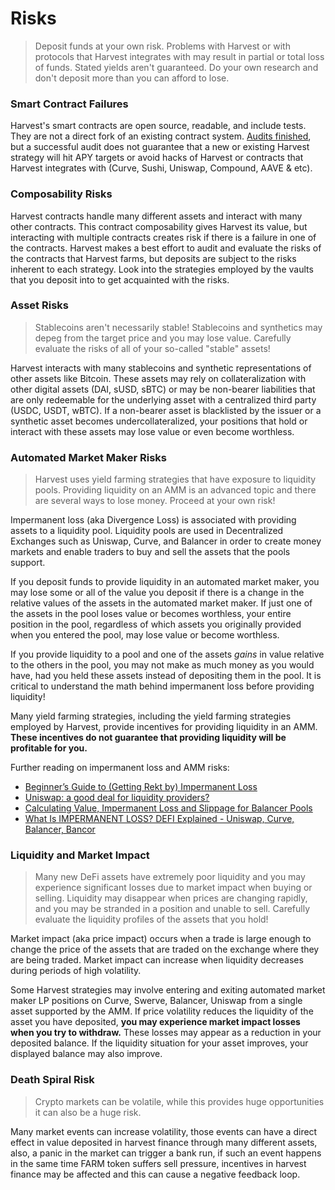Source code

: # Risks

> Deposit funds at your own risk. Problems with Harvest or with protocols that Harvest integrates with may result in partial or total loss of funds. Stated yields aren't guaranteed. Do your own research and don't deposit more than you can afford to lose.

### Smart Contract Failures <a id="smart-contract-failures"></a>

Harvest's smart contracts are open source, readable, and include tests. They are not a direct fork of an existing contract system. [Audits finished](audites.md), but a successful audit does not guarantee that a new or existing Harvest strategy will hit APY targets or avoid hacks of Harvest or contracts that Harvest integrates with \(Curve, Sushi, Uniswap, Compound, AAVE & etc\).

### Composability Risks <a id="composability-risks"></a>

Harvest contracts handle many different assets and interact with many other contracts. This contract composability gives Harvest its value, but interacting with multiple contracts creates risk if there is a failure in one of the contracts. Harvest makes a best effort to audit and evaluate the risks of the contracts that Harvest farms, but deposits are subject to the risks inherent to each strategy. Look into the strategies employed by the vaults that you deposit into to get acquainted with the risks.

### Asset Risks <a id="asset-risks"></a>

> Stablecoins aren't necessarily stable! Stablecoins and synthetics may depeg from the target price and you may lose value. Carefully evaluate the risks of all of your so-called "stable" assets!

Harvest interacts with many stablecoins and synthetic representations of other assets like Bitcoin. These assets may rely on collateralization with other digital assets \(DAI, sUSD, sBTC\) or may be non-bearer liabilities that are only redeemable for the underlying asset with a centralized third party \(USDC, USDT, wBTC\). If a non-bearer asset is blacklisted by the issuer or a synthetic asset becomes undercollateralized, your positions that hold or interact with these assets may lose value or even become worthless.

### Automated Market Maker Risks <a id="automated-market-maker-risks"></a>

> Harvest uses yield farming strategies that have exposure to liquidity pools. Providing liquidity on an AMM is an advanced topic and there are several ways to lose money. Proceed at your own risk!

Impermanent loss \(aka Divergence Loss\) is associated with providing assets to a liquidity pool. Liquidity pools are used in Decentralized Exchanges such as Uniswap, Curve, and Balancer in order to create money markets and enable traders to buy and sell the assets that the pools support.

If you deposit funds to provide liquidity in an automated market maker, you may lose some or all of the value you deposit if there is a change in the relative values of the assets in the automated market maker. If just one of the assets in the pool loses value or becomes worthless, your entire position in the pool, regardless of which assets you originally provided when you entered the pool, may lose value or become worthless.

If you provide liquidity to a pool and one of the assets _gains_ in value relative to the others in the pool, you may not make as much money as you would have, had you held these assets instead of depositing them in the pool. It is critical to understand the math behind impermanent loss before providing liquidity!

Many yield farming strategies, including the yield farming strategies employed by Harvest, provide incentives for providing liquidity in an AMM. **These incentives do not guarantee that providing liquidity will be profitable for you.**

Further reading on impermanent loss and AMM risks:

* [Beginner’s Guide to \(Getting Rekt by\) Impermanent Loss](https://blog.bancor.network/beginners-guide-to-getting-rekt-by-impermanent-loss-7c9510cb2f22)
* [Uniswap: a good deal for liquidity providers?](https://medium.com/@pintail/uniswap-a-good-deal-for-liquidity-providers-104c0b6816f2)
* [Calculating Value, Impermanent Loss and Slippage for Balancer Pools](https://medium.com/balancer-protocol/calculating-value-impermanent-loss-and-slippage-for-balancer-pools-4371a21f1a86)
* [What Is IMPERMANENT LOSS? DEFI Explained - Uniswap, Curve, Balancer, Bancor](https://www.youtube.com/watch?v=8XJ1MSTEuU0)

### Liquidity and Market Impact <a id="liquidity-and-market-impact"></a>

> Many new DeFi assets have extremely poor liquidity and you may experience significant losses due to market impact when buying or selling. Liquidity may disappear when prices are changing rapidly, and you may be stranded in a position and unable to sell. Carefully evaluate the liquidity profiles of the assets that you hold!

Market impact \(aka price impact\) occurs when a trade is large enough to change the price of the assets that are traded on the exchange where they are being traded. Market impact can increase when liquidity decreases during periods of high volatility.

Some Harvest strategies may involve entering and exiting automated market maker LP positions on Curve, Swerve, Balancer, Uniswap from a single asset supported by the AMM. If price volatility reduces the liquidity of the asset you have deposited, **you may experience market impact losses when you try to withdraw.** These losses may appear as a reduction in your deposited balance. If the liquidity situation for your asset improves, your displayed balance may also improve.

### Death Spiral Risk <a id="death-spiral-risk"></a>

> Crypto markets can be volatile, while this provides huge opportunities it can also be a huge risk.

Many market events can increase volatility, those events can have a direct effect in value deposited in harvest finance through many different assets, also, a panic in the market can trigger a bank run, if such an event happens in the same time FARM token suffers sell pressure, incentives in harvest finance may be affected and this can cause a negative feedback loop.

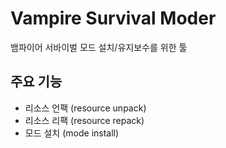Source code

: # Vampire Survival Moder

뱀파이어 서바이벌 모드 설치/유지보수를 위한 툴

## 주요 기능

* 리소스 언팩 (resource unpack)
* 리소스 리팩 (resource repack)
* 모드 설치 (mode install)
===============
Task to carry out => Give again, word for word, the lines above from the first one through the one containing "### Smart Contract"; no pictures.

Result =>
Source code

: # Risks

> Deposit funds at your own risk. Problems with Harvest or with protocols that Harvest integrates with may result in partial or total loss of funds. Stated yields aren't guaranteed. Do your own research and don't deposit more than you can afford to lose.

### Smart Contract Failures <a id="smart-contract-failures"></a>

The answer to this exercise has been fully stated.